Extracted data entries
☆ ☆ ☆ ☆ ☆

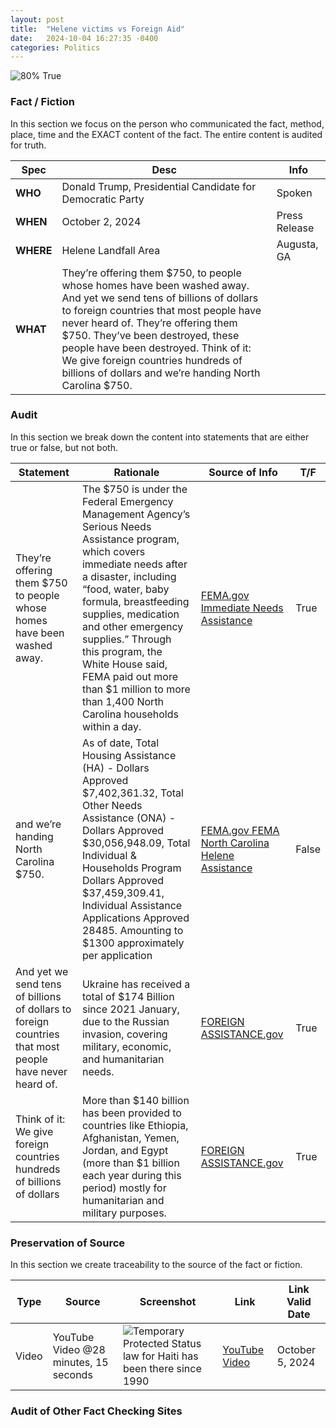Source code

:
 ```yaml
---
layout: post
title:  "Helene victims vs Foreign Aid"
date:   2024-10-04 16:27:35 -0400
categories: Politics
---
```


![80% True](/assets/images/80.jpg)

### Fact / Fiction

In this section we focus on the person who communicated the fact, method, place, time and the EXACT content of the fact. The entire content is audited for truth.

| Spec | Desc | Info |
| ----------- | ----------- | ----------- |
| **WHO** | Donald Trump, Presidential Candidate for Democratic Party | Spoken |
| **WHEN** | October 2, 2024 | Press Release |
| **WHERE** | Helene Landfall Area | Augusta, GA |
| **WHAT** | They’re offering them $750, to people whose homes have been washed away. And yet we send tens of billions of dollars to foreign countries that most people have never heard of. They’re offering them $750. They’ve been destroyed, these people have been destroyed. Think of it: We give foreign countries hundreds of billions of dollars and we’re handing North Carolina $750.|

### Audit

In this section we break down the content into statements that are either true or false, but not both.

| Statement | Rationale | Source of Info | T/F |
| ----------- | ----------- | ----------- | ----------- |
| They’re offering them $750 to people whose homes have been washed away. | The $750 is under the Federal Emergency Management Agency’s Serious Needs Assistance program, which covers immediate needs after a disaster, including “food, water, baby formula, breastfeeding supplies, medication and other emergency supplies.” Through this program, the White House said, FEMA paid out more than $1 million to more than 1,400 North Carolina households within a day.| [FEMA.gov Immediate Needs Assistance](https://www.fema.gov/node/fema-will-only-provide-750-disaster-survivors-support-their-recovery) | True |
| and we’re handing North Carolina $750. | As of date, Total Housing Assistance (HA) - Dollars Approved	$7,402,361.32, Total Other Needs Assistance (ONA) - Dollars Approved	$30,056,948.09, Total Individual & Households Program Dollars Approved	$37,459,309.41, Individual Assistance Applications Approved	28485. Amounting to $1300 approximately per application | [FEMA.gov FEMA North Carolina Helene Assistance ](https://www.fema.gov/disaster/4827) | False |
| And yet we send tens of billions of dollars to foreign countries that most people have never heard of. | Ukraine has received a total of $174 Billion since 2021 January, due to the Russian invasion, covering military, economic, and humanitarian needs. | [FOREIGN ASSISTANCE.gov](https://foreignassistance.gov/cd/ukraine/) | True |
| Think of it: We give foreign countries hundreds of billions of dollars | More than $140 billion has been provided to countries like Ethiopia, Afghanistan, Yemen, Jordan, and Egypt (more than $1 billion each year during this period) mostly for humanitarian and military purposes. | [FOREIGN ASSISTANCE.gov](https://foreignassistance.gov) | True |

### Preservation of Source

In this section we create traceability to the source of the fact or fiction.

| Type | Source | Screenshot | Link | Link Valid Date |
| ----------- | ----------- | ----------- | ----------- | ----------- |
| Video | YouTube Video @28 minutes, 15 seconds | ![Temporary Protected Status law for Haiti has been there since 1990](/posts/images/Temporary-Protected-Status-law-for-Haiti-has-been-there-since-1990.jpg) |  [YouTube Video](https://www.youtube.com/live/VAGZGQg31hs&t=1695) | October 5, 2024 |

### Audit of Other Fact Checking Sites
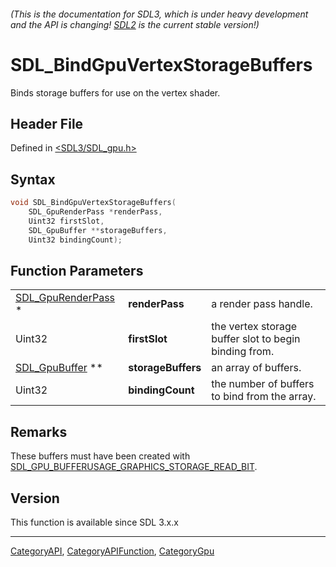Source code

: ###### (This is the documentation for SDL3, which is under heavy development and the API is changing! [SDL2](https://wiki.libsdl.org/SDL2/) is the current stable version!)
# SDL_BindGpuVertexStorageBuffers

Binds storage buffers for use on the vertex shader.

## Header File

Defined in [<SDL3/SDL_gpu.h>](https://github.com/libsdl-org/SDL/blob/main/include/SDL3/SDL_gpu.h)

## Syntax

```c
void SDL_BindGpuVertexStorageBuffers(
    SDL_GpuRenderPass *renderPass,
    Uint32 firstSlot,
    SDL_GpuBuffer **storageBuffers,
    Uint32 bindingCount);
```

## Function Parameters

|                                          |                    |                                                       |
| ---------------------------------------- | ------------------ | ----------------------------------------------------- |
| [SDL_GpuRenderPass](SDL_GpuRenderPass) * | **renderPass**     | a render pass handle.                                 |
| Uint32                                   | **firstSlot**      | the vertex storage buffer slot to begin binding from. |
| [SDL_GpuBuffer](SDL_GpuBuffer) **        | **storageBuffers** | an array of buffers.                                  |
| Uint32                                   | **bindingCount**   | the number of buffers to bind from the array.         |

## Remarks

These buffers must have been created with
[SDL_GPU_BUFFERUSAGE_GRAPHICS_STORAGE_READ_BIT](SDL_GPU_BUFFERUSAGE_GRAPHICS_STORAGE_READ_BIT).

## Version

This function is available since SDL 3.x.x

----
[CategoryAPI](CategoryAPI), [CategoryAPIFunction](CategoryAPIFunction), [CategoryGpu](CategoryGpu)

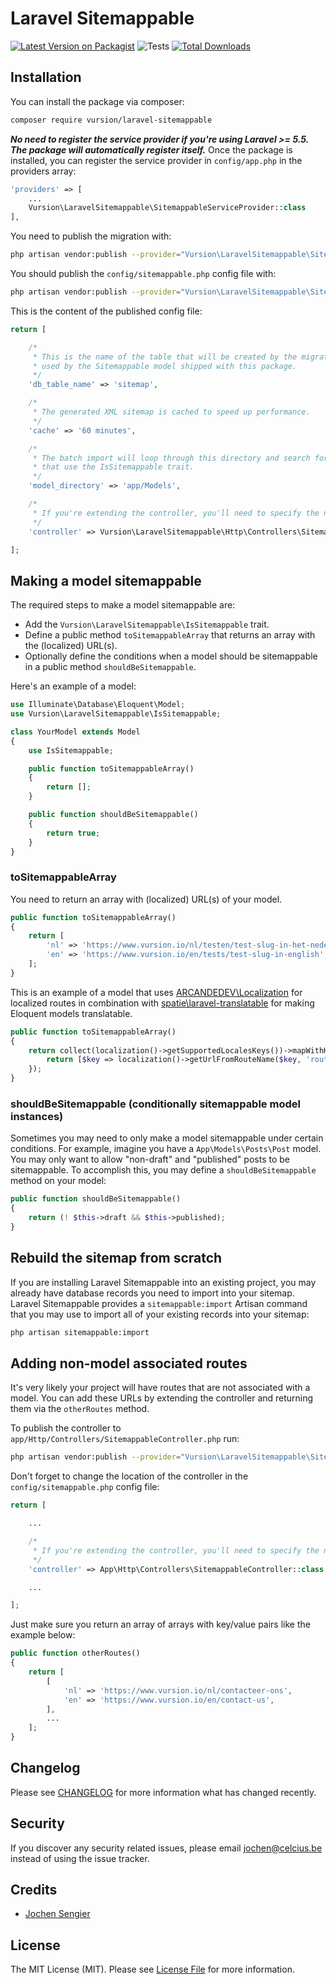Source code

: # Laravel Sitemappable

[![Latest Version on Packagist](https://img.shields.io/packagist/v/vursion/laravel-sitemappable.svg?style=flat-square)](https://packagist.org/packages/vursion/laravel-sitemappable)
![Tests](https://github.com/vursion/laravel-sitemappable/workflows/tests/badge.svg)
[![Total Downloads](https://img.shields.io/packagist/dt/vursion/laravel-sitemappable.svg?style=flat-square)](https://packagist.org/packages/vursion/laravel-sitemappable)

## Installation

You can install the package via composer:

```bash
composer require vursion/laravel-sitemappable
```

***No need to register the service provider if you're using Laravel >= 5.5.
The package will automatically register itself.***
Once the package is installed, you can register the service provider in `config/app.php` in the providers array:
```php
'providers' => [
    ...
    Vursion\LaravelSitemappable\SitemappableServiceProvider::class
],
```

You need to publish the migration with:
```bash
php artisan vendor:publish --provider="Vursion\LaravelSitemappable\SitemappableServiceProvider" --tag=migrations
```

You should publish the `config/sitemappable.php` config file with:
```bash
php artisan vendor:publish --provider="Vursion\LaravelSitemappable\SitemappableServiceProvider" --tag=config
```

This is the content of the published config file:

```php
return [

    /*
     * This is the name of the table that will be created by the migration and
     * used by the Sitemappable model shipped with this package.
     */
    'db_table_name' => 'sitemap',

    /*
     * The generated XML sitemap is cached to speed up performance.
     */
    'cache' => '60 minutes',

    /*
     * The batch import will loop through this directory and search for models
     * that use the IsSitemappable trait.
     */
    'model_directory' => 'app/Models',

    /*
     * If you're extending the controller, you'll need to specify the new location here.
     */
    'controller' => Vursion\LaravelSitemappable\Http\Controllers\SitemappableController::class,

];
```

## Making a model sitemappable

The required steps to make a model sitemappable are:
- Add the `Vursion\LaravelSitemappable\IsSitemappable` trait.
- Define a public method `toSitemappableArray` that returns an array with the (localized) URL(s).
- Optionally define the conditions when a model should be sitemappable in a public method `shouldBeSitemappable`.

Here's an example of a model:

```php
use Illuminate\Database\Eloquent\Model;
use Vursion\LaravelSitemappable\IsSitemappable;

class YourModel extends Model
{
    use IsSitemappable;

    public function toSitemappableArray()
    {
        return [];
    }

    public function shouldBeSitemappable()
    {
        return true;
    }
}
```

### toSitemappableArray

You need to return an array with (localized) URL(s) of your model.

```php
public function toSitemappableArray()
{
    return [
        'nl' => 'https://www.vursion.io/nl/testen/test-slug-in-het-nederlands',
        'en' => 'https://www.vursion.io/en/tests/test-slug-in-english',
    ];
}
```

This is an example of a model that uses [ARCANDEDEV\Localization](https://github.com/ARCANEDEV/Localization)
for localized routes in combination with [spatie\laravel-translatable](https://github.com/spatie/laravel-translatable)
for making Eloquent models translatable.

```php
public function toSitemappableArray()
{
    return collect(localization()->getSupportedLocalesKeys())->mapWithKeys(function ($key) {
        return [$key => localization()->getUrlFromRouteName($key, 'routes.your-route-name', ['slug' => $this->getTranslationWithoutFallback('slug', $key)])];
    });
}
```
### shouldBeSitemappable (conditionally sitemappable model instances)

Sometimes you may need to only make a model sitemappable under certain conditions.
For example, imagine you have a `App\Models\Posts\Post` model.
You may only want to allow "non-draft" and "published" posts to be sitemappable.
To accomplish this, you may define a `shouldBeSitemappable` method on your model:

```php
public function shouldBeSitemappable()
{
    return (! $this->draft && $this->published);
}
```

## Rebuild the sitemap from scratch

If you are installing Laravel Sitemappable into an existing project, you may already have database records you need to import into your sitemap.
Laravel Sitemappable provides a `sitemappable:import` Artisan command that you may use to import all of your existing records into your sitemap:

```bash
php artisan sitemappable:import
```

## Adding non-model associated routes

It's very likely your project will have routes that are not associated with a model.
You can add these URLs by extending the controller and returning them via the `otherRoutes` method.

To publish the controller to `app/Http/Controllers/SitemappableController.php` run:

```bash
php artisan vendor:publish --provider="Vursion\LaravelSitemappable\SitemappableServiceProvider" --tag=controllers
```

Don't forget to change the location of the controller in the `config/sitemappable.php` config file:

```php
return [

    ...

    /*
     * If you're extending the controller, you'll need to specify the new location here.
     */
    'controller' => App\Http\Controllers\SitemappableController::class,

    ...

];
```

Just make sure you return an array of arrays with key/value pairs like the example below:

```php
public function otherRoutes()
{
    return [
        [
            'nl' => 'https://www.vursion.io/nl/contacteer-ons',
            'en' => 'https://www.vursion.io/en/contact-us',
        ],
        ...
    ];
}
```

## Changelog

Please see [CHANGELOG](CHANGELOG.md) for more information what has changed recently.

## Security

If you discover any security related issues, please email jochen@celcius.be instead of using the issue tracker.

## Credits

- [Jochen Sengier](https://github.com/celcius-jochen)

## License

The MIT License (MIT). Please see [License File](LICENSE.md) for more information.
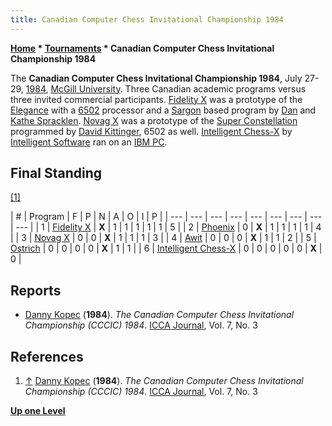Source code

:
 ```yaml
---
title: Canadian Computer Chess Invitational Championship 1984
---
```

**[Home](Home "Home") * [Tournaments](Tournaments_and_Matches "Tournaments and Matches") * Canadian Computer Chess Invitational Championship 1984**

The **Canadian Computer Chess Invitational Championship 1984**, July 27-29, [1984](Timeline#1984 "Timeline"), [McGill University](McGill_University "McGill University"). Three Canadian academic programs versus three invited commercial participants. [Fidelity X](Fidelity "Fidelity") was a prototype of the [Elegance](Elegance "Elegance") with a [6502](6502 "6502") processor and a [Sargon](Sargon "Sargon") based program by [Dan](Dan_Spracklen "Dan Spracklen") and [Kathe Spracklen](Kathe_Spracklen "Kathe Spracklen"). [Novag X](Novag_X "Novag X") was a prototype of the [Super Constellation](Super_Constellation "Super Constellation") programmed by [David Kittinger](David_Kittinger "David Kittinger"), 6502 as well. [Intelligent Chess-X](Intelligent_Chess_Software "Intelligent Chess Software") by [Intelligent Software](Intelligent_Software "Intelligent Software") ran on an [IBM PC](IBM_PC "IBM PC").

## Final Standing

<a id="cite-note-1" href="#cite-ref-1">[1]</a>

|  #
|  Program
|  F
|  P
|  N
|  A
|  O
|  I
|  P
|
| --- | --- | --- | --- | --- | --- | --- | --- | --- |
|  1
| [Fidelity X](Fidelity "Fidelity") | **X** |  1
|  1
|  1
|  1
|  1
|  5
|
|  2
| [Phoenix](Phoenix "Phoenix") |  0
| **X** |  1
|  1
|  1
|  1
|  4
|
|  3
| [Novag X](Novag_X "Novag X") |  0
|  0
| **X** |  1
|  1
|  1
|  3
|
|  4
| [Awit](Awit "Awit") |  0
|  0
|  0
| **X** |  1
|  1
|  2
|
|  5
| [Ostrich](Ostrich "Ostrich") |  0
|  0
|  0
|  0
| **X** |  1
|  1
|
|  6
| [Intelligent Chess-X](Intelligent_Chess_Software "Intelligent Chess Software") |  0
|  0
|  0
|  0
|  0
| **X** |  0
|

## Reports

- [Danny Kopec](Danny_Kopec "Danny Kopec") (**1984**). *The Canadian Computer Chess Invitational Championship (CCCIC) 1984*. [ICCA Journal](ICGA_Journal "ICGA Journal"), Vol. 7, No. 3

## References

1. <a id="cite-ref-1" href="#cite-note-1">↑</a> [Danny Kopec](Danny_Kopec "Danny Kopec") (**1984**). *The Canadian Computer Chess Invitational Championship (CCCIC) 1984*. [ICCA Journal](ICGA_Journal "ICGA Journal"), Vol. 7, No. 3

**[Up one Level](Tournaments_and_Matches "Tournaments and Matches")**

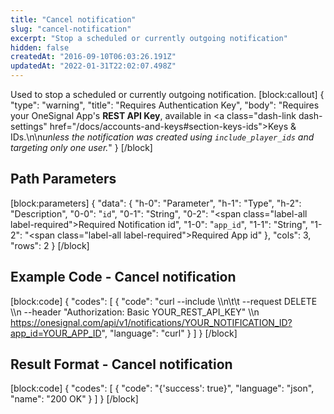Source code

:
 ```yaml
---
title: "Cancel notification"
slug: "cancel-notification"
excerpt: "Stop a scheduled or currently outgoing notification"
hidden: false
createdAt: "2016-09-10T06:03:26.191Z"
updatedAt: "2022-01-31T22:02:07.498Z"
---
```

Used to stop a scheduled or currently outgoing notification.
[block:callout]
{
  "type": "warning",
  "title": "Requires Authentication Key",
  "body": "Requires your OneSignal App's **REST API Key**, available in <a class=\"dash-link dash-settings\" href=\"/docs/accounts-and-keys#section-keys-ids\">Keys & IDs</a>.\n\n*unless the notification was created using `include_player_ids` and targeting only one user.*"
}
[/block]
## Path Parameters
[block:parameters]
{
  "data": {
    "h-0": "Parameter",
    "h-1": "Type",
    "h-2": "Description",
    "0-0": "`id`",
    "0-1": "String",
    "0-2": "<span class=\"label-all label-required\">Required</span> Notification id",
    "1-0": "`app_id`",
    "1-1": "String",
    "1-2": "<span class=\"label-all label-required\">Required</span> App id"
  },
  "cols": 3,
  "rows": 2
}
[/block]
## Example Code - Cancel notification
[block:code]
{
  "codes": [
    {
      "code": "curl --include \\\n\t\t --request DELETE \\\n     --header \"Authorization: Basic YOUR_REST_API_KEY\" \\\n https://onesignal.com/api/v1/notifications/YOUR_NOTIFICATION_ID?app_id=YOUR_APP_ID",
      "language": "curl"
    }
  ]
}
[/block]
## Result Format - Cancel notification
[block:code]
{
  "codes": [
    {
      "code": "{'success': true}",
      "language": "json",
      "name": "200 OK"
    }
  ]
}
[/block]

☆ ☆ ☆ ☆ ☆

— Task item —
Go through the records above and copy each line where "make" is found.

— Answer space —
The required steps to make a model sitemappable are:
Sometimes you may need to only make a model sitemappable under certain conditions.
Just make sure you return an array of arrays with key/value pairs like the example below:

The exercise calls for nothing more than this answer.